Number of Web users in China hits 513 million
The number of Web users in China soared past 500 million last year, a tech-industry group said Monday, capping a period of explosive growth that has elevated Chinese Internet companies and challenged social and political discourse in the communist-controlled state.
The government-run China Internet Network Information Center said Monday that the number of Web users in China grew 12% in December, to 513 million, compared with the same period in 2010.
Chinese Internet giants such as search engine Baidu Inc., news portal Sina Corp. and gaming and messaging service provider Tencent Holdings added millions of users, raising the profile of the increasingly lucrative sector.
But 2011 was also a year that saw the increasing social might of Chinese micro-blogs, which became engines of public opinion that often challenged the authority of state-sanctioned news.
The number of micro-blog users quadrupled last year to just under 250 million, the China Internet Network Information Center said in its recent report.

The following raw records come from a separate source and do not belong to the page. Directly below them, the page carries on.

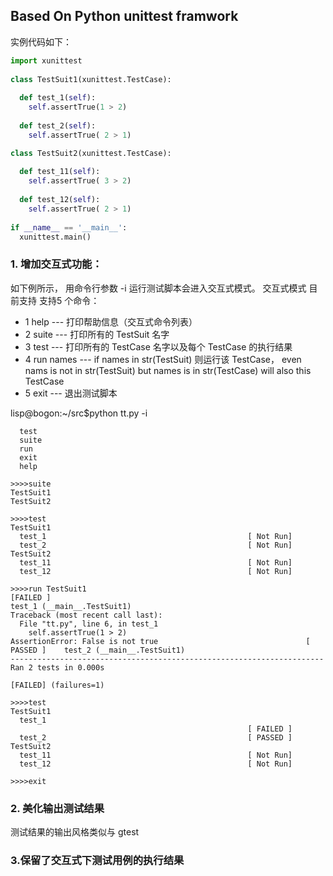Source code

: ##     Based On Python unittest framwork

实例代码如下：
```python
import xunittest
 
class TestSuit1(xunittest.TestCase):
 
  def test_1(self):
    self.assertTrue(1 > 2)
 
  def test_2(self):
    self.assertTrue( 2 > 1)

class TestSuit2(xunittest.TestCase):
 
  def test_11(self):
    self.assertTrue( 3 > 2)
 
  def test_12(self):
    self.assertTrue( 2 > 1)
 
if __name__ == '__main__':
  xunittest.main()
```
### 1. 增加交互式功能：
   如下例所示， 用命令行参数 -i 运行测试脚本会进入交互式模式。 
   交互式模式 目前支持 支持5 个命令：
* 1         help             --- 打印帮助信息（交互式命令列表）
* 2	       suite            --- 打印所有的 TestSuit 名字
* 3	       test	        --- 打印所有的 TestCase 名字以及每个 TestCase 的执行结果
*	4       run  names       --- if names in str(TestSuit) 则运行该 TestCase， 
				    even nams is not in  str(TestSuit) but names is in str(TestCase) will also this TestCase
*	5       exit             --- 退出测试脚本

lisp@bogon:~/src$python tt.py -i

```>>>>help
  test
  suite
  run
  exit
  help

>>>>suite
TestSuit1
TestSuit2

>>>>test
TestSuit1
  test_1                                             [ Not Run]                                        
  test_2                                             [ Not Run]                                        
TestSuit2
  test_11                                            [ Not Run]                                        
  test_12                                            [ Not Run]                                        

>>>>run TestSuit1
[FAILED ] 
test_1 (__main__.TestSuit1)
Traceback (most recent call last):
  File "tt.py", line 6, in test_1
    self.assertTrue(1 > 2)
AssertionError: False is not true                                 [ PASSED ]    test_2 (__main__.TestSuit1)
----------------------------------------------------------------------
Ran 2 tests in 0.000s

[FAILED] (failures=1)

>>>>test
TestSuit1
  test_1                                        
                                                     [ FAILED ]                             
  test_2                                             [ PASSED ]                             
TestSuit2
  test_11                                            [ Not Run]                                        
  test_12                                            [ Not Run]                                        

>>>>exit
```

### 2. 美化输出测试结果
   测试结果的输出风格类似与 gtest

### 3.保留了交互式下测试用例的执行结果
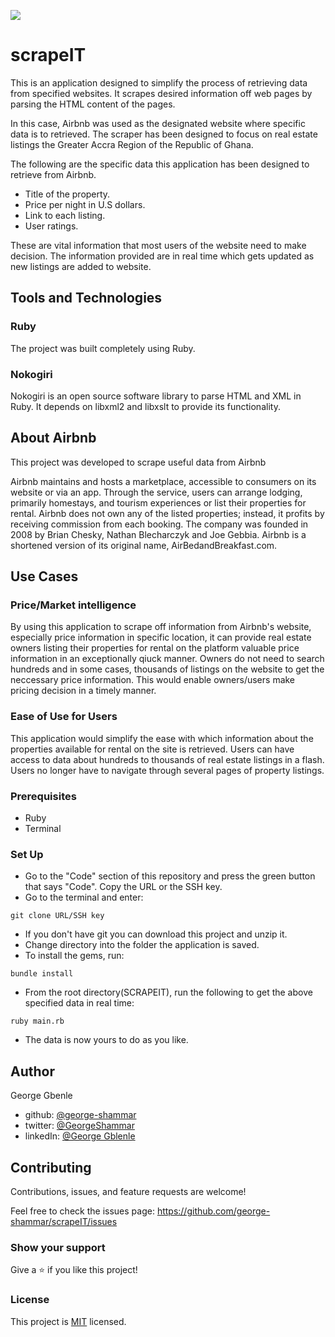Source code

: ![](https://img.shields.io/badge/Microverse-blueviolet)

# scrapeIT
This is an application designed to simplify the process of retrieving data from specified websites. It scrapes desired information off web pages by parsing the HTML content of the pages.

In this case, Airbnb was used as the designated website where specific data is to retrieved. The scraper has been designed to focus on real estate listings the Greater Accra Region of the Republic of Ghana.

The following are the specific data this application has been designed to retrieve from Airbnb.
- Title of the property.
- Price per night in U.S dollars.
- Link to each listing.
- User ratings.

These are vital information that most users of the website need to make decision. The information provided are in real time which gets updated as new listings are added to website.

## Tools and Technologies
### Ruby
The project was built completely using Ruby.

### Nokogiri
Nokogiri is an open source software library to parse HTML and XML in Ruby. It depends on libxml2 and libxslt to provide its functionality.

## About Airbnb
This project was developed to scrape useful data from Airbnb

Airbnb maintains and hosts a marketplace, accessible to consumers on its website or via an app. Through the service, users can arrange lodging, primarily homestays, and tourism experiences or list their properties for rental. Airbnb does not own any of the listed properties; instead, it profits by receiving commission from each booking. The company was founded in 2008 by Brian Chesky, Nathan Blecharczyk and Joe Gebbia. Airbnb is a shortened version of its original name, AirBedandBreakfast.com. 

## Use Cases
### Price/Market intelligence
By using this application to scrape off information from Airbnb's website, especially price information in specific location, it can provide real estate owners listing their properties for rental on the platform valuable price information in an exceptionally qiuck manner. Owners do not need to search hundreds and in some cases, thousands of listings on the website to get the neccessary price information. This would enable owners/users make pricing decision in a timely manner.

### Ease of Use for Users 
This application would simplify the ease with which information about the properties available for rental on the site is retrieved. Users can have access to data about hundreds to thousands of real estate listings in a flash. Users no longer have to navigate through several pages of property listings.  

### Prerequisites

- Ruby
- Terminal

### Set Up

- Go to the "Code" section of this repository and press the green button that says "Code". Copy the URL or the SSH key.
- Go to the terminal and enter:
```
git clone URL/SSH key
```
- If you don't have git you can download this project and unzip it.
- Change directory into the folder the application is saved.
- To install the gems, run:
```
bundle install
```
- From the root directory(SCRAPEIT), run the following to get the above specified data in real time:
```
ruby main.rb
```
- The data is now yours to do as you like.

## Author

George Gbenle

- github: [@george-shammar](https://github.com/george-shammar)
- twitter: [@GeorgeShammar](https://twitter.com/GeorgeShammar)
- linkedIn: [@George Gblenle](https://www.linkedin.com/in/george-g-5414091b7/)


## Contributing

Contributions, issues, and feature requests are welcome!


Feel free to check the issues page: https://github.com/george-shammar/scrapeIT/issues

### Show your support

Give a ⭐️ if you like this project!

### License

This project is [MIT](./LICENSE) licensed.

Known in China as weibo, micro-blogs act much like Twitter, allowing users to post short messages with links that can then be read by subscribers.
Micro-blogs were instrumental last year in exposing government mishandling of a deadly high-speed rail collision in the eastern city of Wenzhou, protests concerning a chemical plant in the northern city of Dalian and corruption in the southern village of Wukan.
A recent decision by Beijing authorities to report the extent of the city's air pollution with greater accuracy is largely credited to an online campaign started from the micro-blog account of well-known property developer Pan Shiyi,
"Today we can say without hesitation that an independent and richly participatory civil society is emerging on China's Internet," wrote Hu Yong, a journalist and commentator in a recent article translated by the China Media Project at the University of Hong Kong.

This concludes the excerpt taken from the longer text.